Not sure the existing syntax could work with pyro, however, as the model creation needs to be rerun I think.


One benefit of dynamic graph would be on models with non-parametric priors such as CRP and IBP. I don’t see how these models can be sampled with static graphs.


I like this idea, but for now Pyro doesn’t implement MCMC. To my knowledge, Pyro is for Bayesian deep learning so it only has SVI.


They are adding it:


There are a few teams also in progress to implement something similar to tensorflow.contrib.distribution in PyTorch. You can find their discussion of the design here:

[edit:] Seems it already made some progress:


What are the current running candidates for the pymc4 backend ? Pyro and Pytorch ?

I personally have moved away from tensorflow to pytorch because of its intuitive api design. With theano going out of development, pytorch in my knowledge stands out as the best library for creating computational graphs and running automatic differentiation.

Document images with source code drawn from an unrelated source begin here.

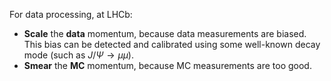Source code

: For data processing, at LHCb:

* **Scale** the **data** momentum, because data measurements are biased. This
  bias can be detected and calibrated using some well-known decay mode (such as
  $J/\Psi \rightarrow \mu \mu$).
* **Smear** the **MC** momentum, because MC measurements are too good.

@shkr: Thanks for your perspective. We haven’t really constrained the space too much. Options are: MXNet, TensorFlow, Edward, PyTorch, and Pyro. I’m listing packages as potential backends too as we could use those to build pymc3 API on top of.

Is this something you’d be interested in exploring, perhaps as part of GSoC (in case you’re a student)?

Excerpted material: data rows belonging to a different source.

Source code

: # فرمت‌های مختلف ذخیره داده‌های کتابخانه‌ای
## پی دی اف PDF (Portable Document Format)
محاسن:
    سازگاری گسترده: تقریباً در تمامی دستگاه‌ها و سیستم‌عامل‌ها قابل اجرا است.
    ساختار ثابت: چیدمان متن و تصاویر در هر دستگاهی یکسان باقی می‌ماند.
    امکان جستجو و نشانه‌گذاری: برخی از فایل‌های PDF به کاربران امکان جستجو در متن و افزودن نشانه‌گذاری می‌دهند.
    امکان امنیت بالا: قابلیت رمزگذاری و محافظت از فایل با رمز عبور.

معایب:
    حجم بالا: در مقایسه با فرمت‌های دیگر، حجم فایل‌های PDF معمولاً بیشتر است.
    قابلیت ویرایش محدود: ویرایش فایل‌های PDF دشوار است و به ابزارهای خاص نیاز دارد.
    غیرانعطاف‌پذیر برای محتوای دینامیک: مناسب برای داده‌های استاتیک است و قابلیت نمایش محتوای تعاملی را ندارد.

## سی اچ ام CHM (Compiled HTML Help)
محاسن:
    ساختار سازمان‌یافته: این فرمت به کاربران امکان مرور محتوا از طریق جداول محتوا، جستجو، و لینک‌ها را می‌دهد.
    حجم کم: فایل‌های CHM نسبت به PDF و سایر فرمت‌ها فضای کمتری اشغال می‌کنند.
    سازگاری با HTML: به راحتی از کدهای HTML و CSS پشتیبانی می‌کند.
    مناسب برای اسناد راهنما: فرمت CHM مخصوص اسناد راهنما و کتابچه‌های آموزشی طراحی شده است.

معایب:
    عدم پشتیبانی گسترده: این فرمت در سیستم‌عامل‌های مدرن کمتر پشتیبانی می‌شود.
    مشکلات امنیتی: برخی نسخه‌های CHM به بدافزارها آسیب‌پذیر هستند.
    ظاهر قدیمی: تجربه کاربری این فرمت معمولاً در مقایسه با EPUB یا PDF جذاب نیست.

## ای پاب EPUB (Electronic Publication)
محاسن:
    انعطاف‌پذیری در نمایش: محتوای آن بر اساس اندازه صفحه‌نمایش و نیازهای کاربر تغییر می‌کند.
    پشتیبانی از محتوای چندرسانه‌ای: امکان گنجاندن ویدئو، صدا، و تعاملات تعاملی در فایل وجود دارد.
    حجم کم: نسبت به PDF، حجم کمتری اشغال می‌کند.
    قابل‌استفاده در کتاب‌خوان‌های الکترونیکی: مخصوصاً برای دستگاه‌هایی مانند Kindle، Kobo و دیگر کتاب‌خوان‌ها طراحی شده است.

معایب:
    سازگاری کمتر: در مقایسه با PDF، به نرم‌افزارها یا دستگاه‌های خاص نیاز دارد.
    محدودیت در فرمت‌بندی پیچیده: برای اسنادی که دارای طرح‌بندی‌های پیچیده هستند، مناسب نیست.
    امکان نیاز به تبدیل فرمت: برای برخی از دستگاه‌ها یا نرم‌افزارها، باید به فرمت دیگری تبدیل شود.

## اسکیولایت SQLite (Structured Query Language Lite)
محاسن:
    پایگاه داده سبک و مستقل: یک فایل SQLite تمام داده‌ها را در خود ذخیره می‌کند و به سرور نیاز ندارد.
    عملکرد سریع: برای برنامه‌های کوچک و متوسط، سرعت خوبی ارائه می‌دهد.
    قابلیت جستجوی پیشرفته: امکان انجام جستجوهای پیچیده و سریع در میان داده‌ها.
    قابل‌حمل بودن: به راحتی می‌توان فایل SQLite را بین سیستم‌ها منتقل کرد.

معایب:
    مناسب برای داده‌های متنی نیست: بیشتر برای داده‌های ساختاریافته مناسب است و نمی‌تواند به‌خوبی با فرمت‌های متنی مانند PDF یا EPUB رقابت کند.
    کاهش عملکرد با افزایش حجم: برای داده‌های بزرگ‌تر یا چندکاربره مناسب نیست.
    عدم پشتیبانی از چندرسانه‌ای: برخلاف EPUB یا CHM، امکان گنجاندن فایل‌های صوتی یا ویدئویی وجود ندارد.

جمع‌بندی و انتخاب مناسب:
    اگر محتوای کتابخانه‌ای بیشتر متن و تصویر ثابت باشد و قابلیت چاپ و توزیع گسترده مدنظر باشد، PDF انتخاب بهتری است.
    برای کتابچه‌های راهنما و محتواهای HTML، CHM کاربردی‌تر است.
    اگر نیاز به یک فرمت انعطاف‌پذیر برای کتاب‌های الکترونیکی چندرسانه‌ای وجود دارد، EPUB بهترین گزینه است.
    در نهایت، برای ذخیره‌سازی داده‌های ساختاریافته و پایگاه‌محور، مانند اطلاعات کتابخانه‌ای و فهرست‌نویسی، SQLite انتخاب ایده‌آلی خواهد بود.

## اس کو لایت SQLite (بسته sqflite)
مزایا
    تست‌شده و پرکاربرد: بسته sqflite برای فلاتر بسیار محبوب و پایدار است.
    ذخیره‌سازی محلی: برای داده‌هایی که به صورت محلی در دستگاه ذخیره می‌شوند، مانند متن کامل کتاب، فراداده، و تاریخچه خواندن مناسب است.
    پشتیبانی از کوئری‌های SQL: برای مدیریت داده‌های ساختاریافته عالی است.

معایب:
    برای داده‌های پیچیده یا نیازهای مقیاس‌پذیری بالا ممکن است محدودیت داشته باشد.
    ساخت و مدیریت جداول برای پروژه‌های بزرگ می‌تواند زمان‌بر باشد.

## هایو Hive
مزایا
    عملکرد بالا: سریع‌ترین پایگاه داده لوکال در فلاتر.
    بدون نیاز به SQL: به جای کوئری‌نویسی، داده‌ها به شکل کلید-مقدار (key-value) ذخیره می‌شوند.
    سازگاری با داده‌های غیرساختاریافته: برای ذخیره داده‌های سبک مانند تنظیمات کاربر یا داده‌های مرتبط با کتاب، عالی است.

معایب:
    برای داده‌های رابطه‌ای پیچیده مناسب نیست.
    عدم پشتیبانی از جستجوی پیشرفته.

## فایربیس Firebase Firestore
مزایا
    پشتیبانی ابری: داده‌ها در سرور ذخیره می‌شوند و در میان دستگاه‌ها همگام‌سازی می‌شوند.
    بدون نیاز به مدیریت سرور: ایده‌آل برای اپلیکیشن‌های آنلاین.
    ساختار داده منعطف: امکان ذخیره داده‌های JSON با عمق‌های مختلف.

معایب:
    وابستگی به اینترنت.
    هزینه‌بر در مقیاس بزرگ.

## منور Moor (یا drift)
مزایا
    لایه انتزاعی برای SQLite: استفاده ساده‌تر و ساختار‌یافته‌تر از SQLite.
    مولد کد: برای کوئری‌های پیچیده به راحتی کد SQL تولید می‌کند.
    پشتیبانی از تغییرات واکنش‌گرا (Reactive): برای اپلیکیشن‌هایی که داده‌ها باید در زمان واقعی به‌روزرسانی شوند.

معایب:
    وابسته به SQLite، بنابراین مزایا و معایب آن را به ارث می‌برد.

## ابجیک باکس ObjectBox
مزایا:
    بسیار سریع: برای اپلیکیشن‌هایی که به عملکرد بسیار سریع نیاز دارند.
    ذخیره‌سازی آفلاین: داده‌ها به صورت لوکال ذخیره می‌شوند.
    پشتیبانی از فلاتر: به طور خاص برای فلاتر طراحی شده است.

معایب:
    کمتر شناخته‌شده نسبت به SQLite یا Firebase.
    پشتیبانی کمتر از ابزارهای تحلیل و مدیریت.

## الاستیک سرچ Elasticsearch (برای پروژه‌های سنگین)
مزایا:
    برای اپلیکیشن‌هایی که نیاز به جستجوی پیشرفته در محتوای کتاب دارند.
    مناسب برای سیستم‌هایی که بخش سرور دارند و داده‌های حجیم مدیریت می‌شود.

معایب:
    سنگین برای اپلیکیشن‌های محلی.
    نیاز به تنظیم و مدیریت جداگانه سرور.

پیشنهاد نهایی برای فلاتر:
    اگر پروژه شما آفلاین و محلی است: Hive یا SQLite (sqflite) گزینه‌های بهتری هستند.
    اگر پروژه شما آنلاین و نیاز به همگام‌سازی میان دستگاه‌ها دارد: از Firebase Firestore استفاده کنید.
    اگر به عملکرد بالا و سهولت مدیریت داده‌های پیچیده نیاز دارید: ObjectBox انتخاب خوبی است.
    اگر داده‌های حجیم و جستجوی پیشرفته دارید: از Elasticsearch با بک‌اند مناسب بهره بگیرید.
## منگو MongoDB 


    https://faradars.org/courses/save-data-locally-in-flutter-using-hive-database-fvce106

I am not a student, so can’t participate in GSoc. But I do find time for open source work, so I can contribute via PRs/Issues as needed.


My two cents as one of the users:

I want a working inference button. A natural continuation of thought that has lead to NUTS which is the workhorse of PyMC3 is Riemannian HMC and I’m itching to try it out. Despite many papers coming out, as far as I know no user-friendly packages exist for that yet, only “research-quality” code. I believe that whoever is first to provide a friendly package for RHMC is going to win quite some user base.

From my brief exposure it seems that people at STAN have been working on thist at least since 2014 but haven’t rolled it out yet, likely due to the fact that they have to write their own C++ for higher derivatives.

If we don’t want to block ourselves from being able to implement RHMC in the future I think we should pick a backend where higher order differentiation is a first class citizen. From brief googling none of the listed packages can fully claim this (although PyTorch seems to be moving in that direction). Autograd, claiming just that, was mentioned elsewhere, but was said to be slow. Are there some benchmarks?

From the above story with STAN I conclude that the more exotic syntax the backend will have the slower the development will be, both due to individual developer speed and inability of less advanced user to contribute (although the latter might be desired:)).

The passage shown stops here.